Copy the lines below verbatim. Begin with the first and end with the line containing "included content correctly.".
---------- PROVIDED RECORDS ----------
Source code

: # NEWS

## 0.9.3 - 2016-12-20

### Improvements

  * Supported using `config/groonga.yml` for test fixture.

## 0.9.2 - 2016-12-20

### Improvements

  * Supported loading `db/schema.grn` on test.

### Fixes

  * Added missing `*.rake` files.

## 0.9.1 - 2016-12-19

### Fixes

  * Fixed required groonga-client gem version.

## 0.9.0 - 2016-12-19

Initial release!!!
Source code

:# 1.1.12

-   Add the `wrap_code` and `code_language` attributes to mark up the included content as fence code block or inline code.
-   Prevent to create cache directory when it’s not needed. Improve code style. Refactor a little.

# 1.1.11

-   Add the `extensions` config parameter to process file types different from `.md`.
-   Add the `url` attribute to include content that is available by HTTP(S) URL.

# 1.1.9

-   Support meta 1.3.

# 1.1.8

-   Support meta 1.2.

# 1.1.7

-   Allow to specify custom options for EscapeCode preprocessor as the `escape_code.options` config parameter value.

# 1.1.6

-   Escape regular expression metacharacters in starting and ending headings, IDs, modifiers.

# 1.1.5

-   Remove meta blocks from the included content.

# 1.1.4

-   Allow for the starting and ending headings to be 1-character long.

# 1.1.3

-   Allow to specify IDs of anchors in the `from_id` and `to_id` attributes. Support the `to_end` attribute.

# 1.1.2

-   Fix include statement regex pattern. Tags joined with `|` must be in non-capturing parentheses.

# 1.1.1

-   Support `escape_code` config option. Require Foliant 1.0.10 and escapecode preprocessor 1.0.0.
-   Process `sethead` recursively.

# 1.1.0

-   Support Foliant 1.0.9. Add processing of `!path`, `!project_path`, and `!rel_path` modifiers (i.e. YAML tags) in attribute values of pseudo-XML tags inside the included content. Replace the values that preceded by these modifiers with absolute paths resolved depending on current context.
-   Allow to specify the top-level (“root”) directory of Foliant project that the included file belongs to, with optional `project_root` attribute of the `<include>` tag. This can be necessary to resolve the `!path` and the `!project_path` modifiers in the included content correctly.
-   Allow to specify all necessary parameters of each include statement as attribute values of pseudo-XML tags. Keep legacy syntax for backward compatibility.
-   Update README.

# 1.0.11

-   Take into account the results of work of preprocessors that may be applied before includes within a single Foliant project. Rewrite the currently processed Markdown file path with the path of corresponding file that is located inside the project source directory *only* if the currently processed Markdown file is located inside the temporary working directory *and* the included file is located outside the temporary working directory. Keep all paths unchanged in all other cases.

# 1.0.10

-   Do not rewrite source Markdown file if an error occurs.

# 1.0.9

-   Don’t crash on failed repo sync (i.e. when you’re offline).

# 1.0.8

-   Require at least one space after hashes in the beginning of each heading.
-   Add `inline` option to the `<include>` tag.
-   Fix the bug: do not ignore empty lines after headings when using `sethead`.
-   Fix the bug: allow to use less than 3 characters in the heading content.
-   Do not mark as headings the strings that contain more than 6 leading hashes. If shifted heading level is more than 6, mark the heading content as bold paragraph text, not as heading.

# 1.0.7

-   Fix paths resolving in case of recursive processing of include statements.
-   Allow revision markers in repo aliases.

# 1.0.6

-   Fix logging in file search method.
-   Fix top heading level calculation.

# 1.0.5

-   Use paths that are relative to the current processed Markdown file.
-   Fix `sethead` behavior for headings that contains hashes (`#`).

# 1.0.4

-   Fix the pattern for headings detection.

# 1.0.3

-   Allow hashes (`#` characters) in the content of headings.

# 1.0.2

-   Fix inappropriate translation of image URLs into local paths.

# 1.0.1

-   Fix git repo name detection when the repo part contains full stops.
----------
▶ [OUTPUT]:
Source code

: # NEWS

## 0.9.3 - 2016-12-20

### Improvements

  * Supported using `config/groonga.yml` for test fixture.

## 0.9.2 - 2016-12-20

### Improvements

  * Supported loading `db/schema.grn` on test.

### Fixes

  * Added missing `*.rake` files.

## 0.9.1 - 2016-12-19

### Fixes

  * Fixed required groonga-client gem version.

## 0.9.0 - 2016-12-19

Initial release!!!
Source code

:# 1.1.12

-   Add the `wrap_code` and `code_language` attributes to mark up the included content as fence code block or inline code.
-   Prevent to create cache directory when it’s not needed. Improve code style. Refactor a little.

# 1.1.11

-   Add the `extensions` config parameter to process file types different from `.md`.
-   Add the `url` attribute to include content that is available by HTTP(S) URL.

# 1.1.9

-   Support meta 1.3.

# 1.1.8

-   Support meta 1.2.

# 1.1.7

-   Allow to specify custom options for EscapeCode preprocessor as the `escape_code.options` config parameter value.

# 1.1.6

-   Escape regular expression metacharacters in starting and ending headings, IDs, modifiers.

# 1.1.5

-   Remove meta blocks from the included content.

# 1.1.4

-   Allow for the starting and ending headings to be 1-character long.

# 1.1.3

-   Allow to specify IDs of anchors in the `from_id` and `to_id` attributes. Support the `to_end` attribute.

# 1.1.2

-   Fix include statement regex pattern. Tags joined with `|` must be in non-capturing parentheses.

# 1.1.1

-   Support `escape_code` config option. Require Foliant 1.0.10 and escapecode preprocessor 1.0.0.
-   Process `sethead` recursively.

# 1.1.0

-   Support Foliant 1.0.9. Add processing of `!path`, `!project_path`, and `!rel_path` modifiers (i.e. YAML tags) in attribute values of pseudo-XML tags inside the included content. Replace the values that preceded by these modifiers with absolute paths resolved depending on current context.
-   Allow to specify the top-level (“root”) directory of Foliant project that the included file belongs to, with optional `project_root` attribute of the `<include>` tag. This can be necessary to resolve the `!path` and the `!project_path` modifiers in the included content correctly.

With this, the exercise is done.